Par comparaison avec les deux marchés qui viennent d'être décrits, celui de l'audiovisuel apparaît, à la fois, comme le plus réduit (309 milliards de dollars, soit deux fois moins que l'informatique et une proportion, plus faible encore, des télécommunications) et le moins dynamique (+ 2,7 % de croissance en 1997).

Ce premier constat doit cependant être nuancé par les considérations suivantes :

n la croissance annuelle du satellite est forte (+ 22,5 % par an depuis 1991) ;

n le câble (+ 6,8 %) et la télévision payante (+ 5,8 %) se développent à un rythme moins soutenu mais supérieur à la moyenne du secteur ;

n les nouvelles technologies numériques n'ont pas encore produit pleinement leurs effets. Elles pourraient sortir du marasme certains segments du marché de l'électronique grand public, tels que ceux correspondant aux ventes de magnétoscopes ou de camescopes... ;

n la vidéo domestique, notamment, l'achat de cassettes enregistrées (+ 12,7 %) continue à progresser (54(*)) ;

n l'évolution du marché américain (+ 3,7 % par an de 1991 à 1997) a été plus positive que celle du reste du monde dans lequel se trouvent des pays (notamment la Chine) à potentiel de consommation considérable.
Les Etats-Unis ont ainsi augmenté de 5 points leur part de marché mondial qui est désormais de 27,3 %.

Les ventes d'équipements y ont été tirées par le cinéma à domicile (" hometheater ") et l'audio numérique.

La relative stagnation de l'audiovisuel n'empêche apparemment pas les perspectives d'en être jugées prometteuses, avec l'avènement du numérique, si l'on en juge selon les mouvements stratégiques qui se multiplient dans le monde (acquisitions, fusions, alliances, avec parfois de spectaculaires renversements de situations...).

La transition vers le numérique et la multiplication des chaînes reçues est en marche (le nombre de foyers recevant de nombreuses émissions progresse de 10 % par an dans le monde), on assiste à un repli relatif (notamment au niveau des ressources publicitaires) de la diffusion télévisuelle publique, la vidéo domestique stagne, tandis que malgré le succès planétaire d'un film comme Titanic le déclin de la fréquentation des salles de cinéma n'est pas enrayée (la valorisation de la production cinématographique s'effectue désormais davantage par d'autres moyens).
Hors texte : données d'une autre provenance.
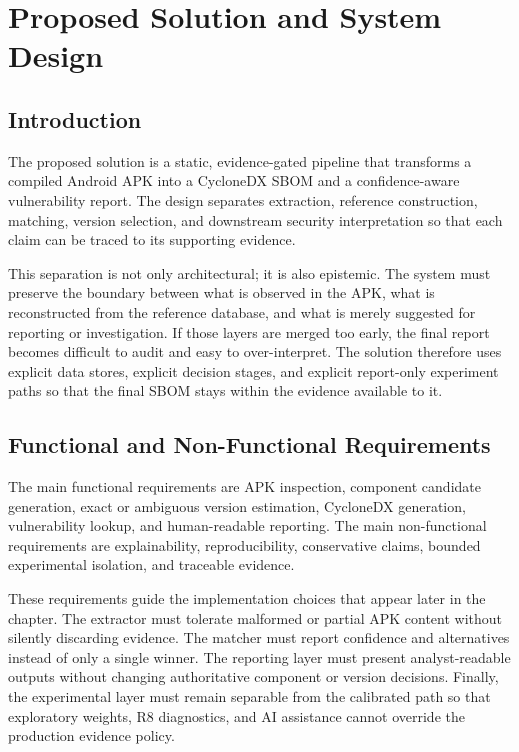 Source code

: \chapter{Proposed Solution and System Design}
\label{ch:pfe-design}

\section{Introduction}

The proposed solution is a static, evidence-gated pipeline that transforms a
compiled Android APK into a CycloneDX SBOM and a confidence-aware
vulnerability report. The design separates extraction, reference construction,
matching, version selection, and downstream security interpretation so that
each claim can be traced to its supporting evidence.

This separation is not only architectural; it is also epistemic. The system
must preserve the boundary between what is observed in the APK, what is
reconstructed from the reference database, and what is merely suggested for
reporting or investigation. If those layers are merged too early, the final
report becomes difficult to audit and easy to over-interpret. The solution
therefore uses explicit data stores, explicit decision stages, and explicit
report-only experiment paths so that the final SBOM stays within the evidence
available to it.

\section{Functional and Non-Functional Requirements}

The main functional requirements are APK inspection, component candidate
generation, exact or ambiguous version estimation, CycloneDX generation,
vulnerability lookup, and human-readable reporting. The main non-functional
requirements are explainability, reproducibility, conservative claims,
bounded experimental isolation, and traceable evidence.

These requirements guide the implementation choices that appear later in the
chapter. The extractor must tolerate malformed or partial APK content without
silently discarding evidence. The matcher must report confidence and
alternatives instead of only a single winner. The reporting layer must
present analyst-readable outputs without changing authoritative component or
version decisions. Finally, the experimental layer must remain separable from
the calibrated path so that exploratory weights, R8 diagnostics, and AI
assistance cannot override the production evidence policy.

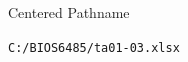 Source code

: \documentclass[14pt,t]{beamer}
\begin{document}
\begin{frame}{Centered Pathname}
\begin{center}
\texttt{C:/BIOS6485/ta01-03.xlsx}
\end{center}
\end{frame}
\end{document}
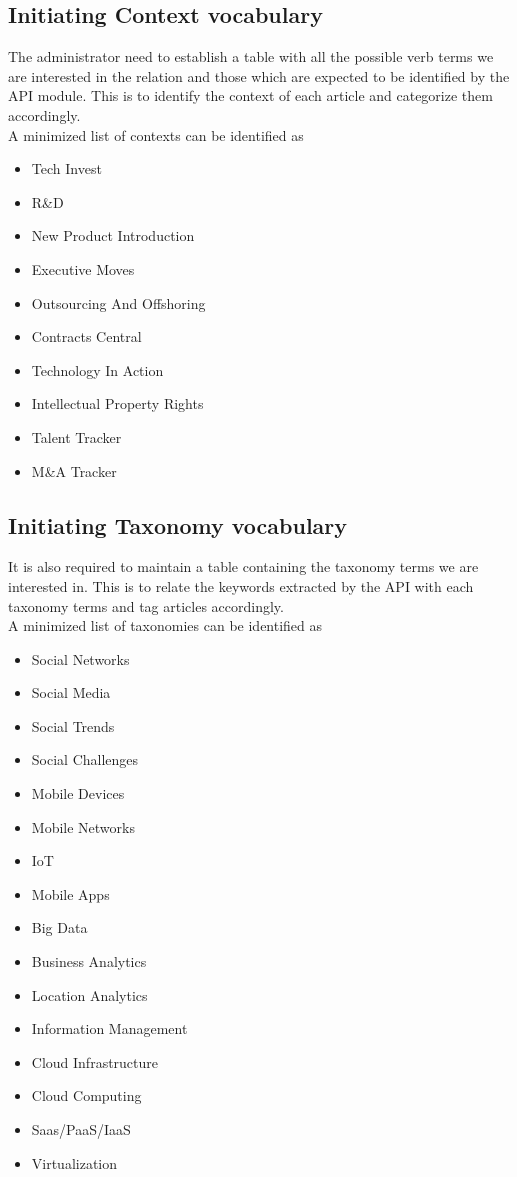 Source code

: \subsection{Initiating Context vocabulary}
\par The administrator need to establish a table with all the possible verb terms we are interested in the relation and those which are expected to be identified by the API module. This is to identify the context of each article and categorize them accordingly.
\\ A minimized list of contexts can be identified as 
\begin{itemize}
\item Tech Invest	
\item R\&D	
\item New Product Introduction	
\item Executive Moves	
\item Outsourcing And Offshoring	
\item Contracts Central	
\item Technology In Action	
\item Intellectual Property Rights	
\item Talent Tracker
\item M\&A Tracker
\end{itemize}

\subsection{Initiating Taxonomy vocabulary}
\par It is also required to maintain a table containing the taxonomy terms we are interested in. This is to relate the keywords extracted by the API with each taxonomy terms and tag articles accordingly.
\\
A minimized list of taxonomies can be identified as
\begin{itemize}
\item Social Networks
\item Social Media
\item Social Trends	
\item Social Challenges	
\item Mobile Devices	
\item Mobile Networks	
\item IoT	
\item Mobile Apps
\item Big Data	
\item Business Analytics	
\item Location Analytics	
\item Information Management	
\item Cloud Infrastructure	
\item Cloud Computing	
\item Saas/PaaS/IaaS	
\item Virtualization
\end{itemize}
Les services audiovisuels (215 milliards de dollars) pèsent plus du double des équipements (94 milliards) et progressent légèrement du fait, notamment, de la croissance des abonnements à des chaînes payantes et de l'achat de cassettes enregistrées.
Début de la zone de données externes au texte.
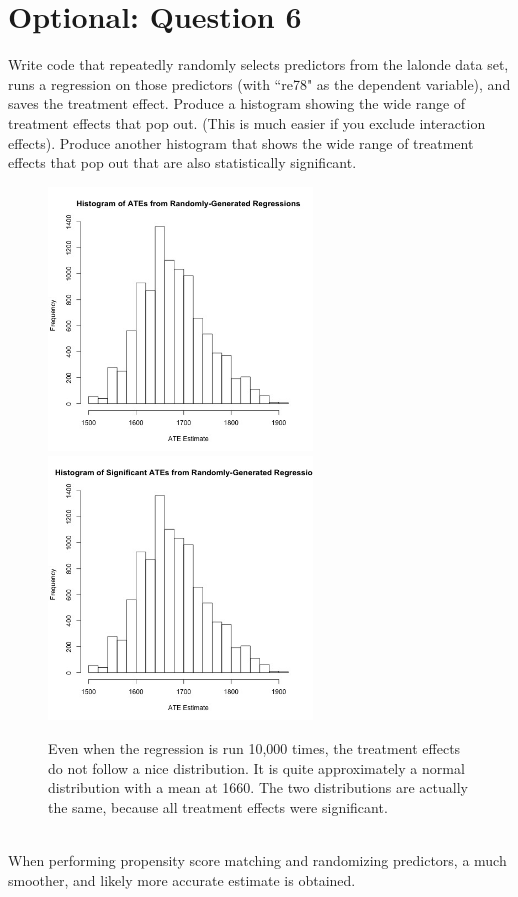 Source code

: \documentclass[11pt, oneside]{article}
\begin{document}
\newpage
\section*{Optional: Question 6}
Write code that repeatedly randomly selects predictors from the lalonde data set, runs a regression on those predictors (with ``re78"	 as the dependent variable), and saves the treatment effect.  Produce a histogram showing the wide range of treatment effects that pop out. (This is much easier if you exclude interaction effects). Produce another histogram that shows the wide range of treatment effects that pop out that are also statistically significant.
\begin{figure}[h]
	\includegraphics[width = 7cm, height = 7cm]{atehist.jpg}
	\includegraphics[width = 7cm, height = 7cm]{atehist1.jpg}
	\caption{Even when the regression is run 10,000 times, the treatment effects do not follow a nice distribution. It is quite approximately a normal distribution with a mean at 1660. The two distributions are actually the same, because all treatment effects were significant.}
\end{figure}
\\ When performing propensity score matching and randomizing predictors, a much smoother, and likely more accurate estimate is obtained.
\end{document}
Les exemples du développement de la télévision par satellite et des ventes de matériel haut de gamme aux Etats-Unis (home theater) et en France (Son Nicam, Format 16/9) montrent que l'audiovisuel a beaucoup à attendre des évolutions technologiques en cours. Il est à espérer que la mise sur le marché du DVD-vidéo enregistrable et de nouveaux camescopes numériques le confirme.
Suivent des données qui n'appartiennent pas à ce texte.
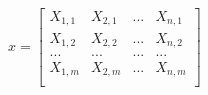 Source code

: \documentclass{article}
\begin{document}
 $
x = 
\left[
\begin{array}{c|c|c|c}
X_{1,1} & X_{2,1} & ... & X_{n,1} \\
X_{1,2} & X_{2,2} & ... & X_{n,2} \\
... & ... & ... & ... \\
X_{1,m} & X_{2,m} & ... & X_{n,m} \\
\end{array}
\right]  $
\end{document}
Mais de nombreuses incertitudes subsistent.

Elles concernent principalement :
n la rentabilité des investissements, souvent considérables, à effectuer ;

n l'adaptation de l'offre de contenus et de services à l'évolution des capacités de diffusion ;

n enfin, l'adoption de normes communes et d'un cadre juridique propices au développement du marché.

n Sur le premier point, les expériences de télévision véritablement interactive ont pratiquement toutes été interrompues pour des raisons, parfois, en partie techniques (complexité des logiciels), mais surtout de nature économique (retour sur investissement non garanti).
Si la compression de données, en multipliant les chaînes transmises par un canal de diffusion (filaire, terrestre ou satellitaire) et l'informatisation des régies de production et d'émission, économisent certains coûts d'exploitation, le " ticket d'entrée " dans la télévision numérique n'en demeure pas moins assez onéreux (achats de matériels de studio, d'encodeurs, de serveurs, location de capacités de diffusion par satellite ou par câble, constitution, surtout, d'un parc de décodeurs susceptibles d'être proposés à la location...).
n Ceci est susceptible d'influer sur l'adaptation de l'offre de contenus et de services à la multiplication des chaînes permise par le numérique.
Cette multiplication, tout d'abord, n'est pas infinie. Les positions orbitales propices à la diffusion par satellite ne sont pas illimitées ; la transition avec l'analogique peut imposer la duplication de certaines émissions (simulcast), mobilisant des plages de fréquences non négligeables.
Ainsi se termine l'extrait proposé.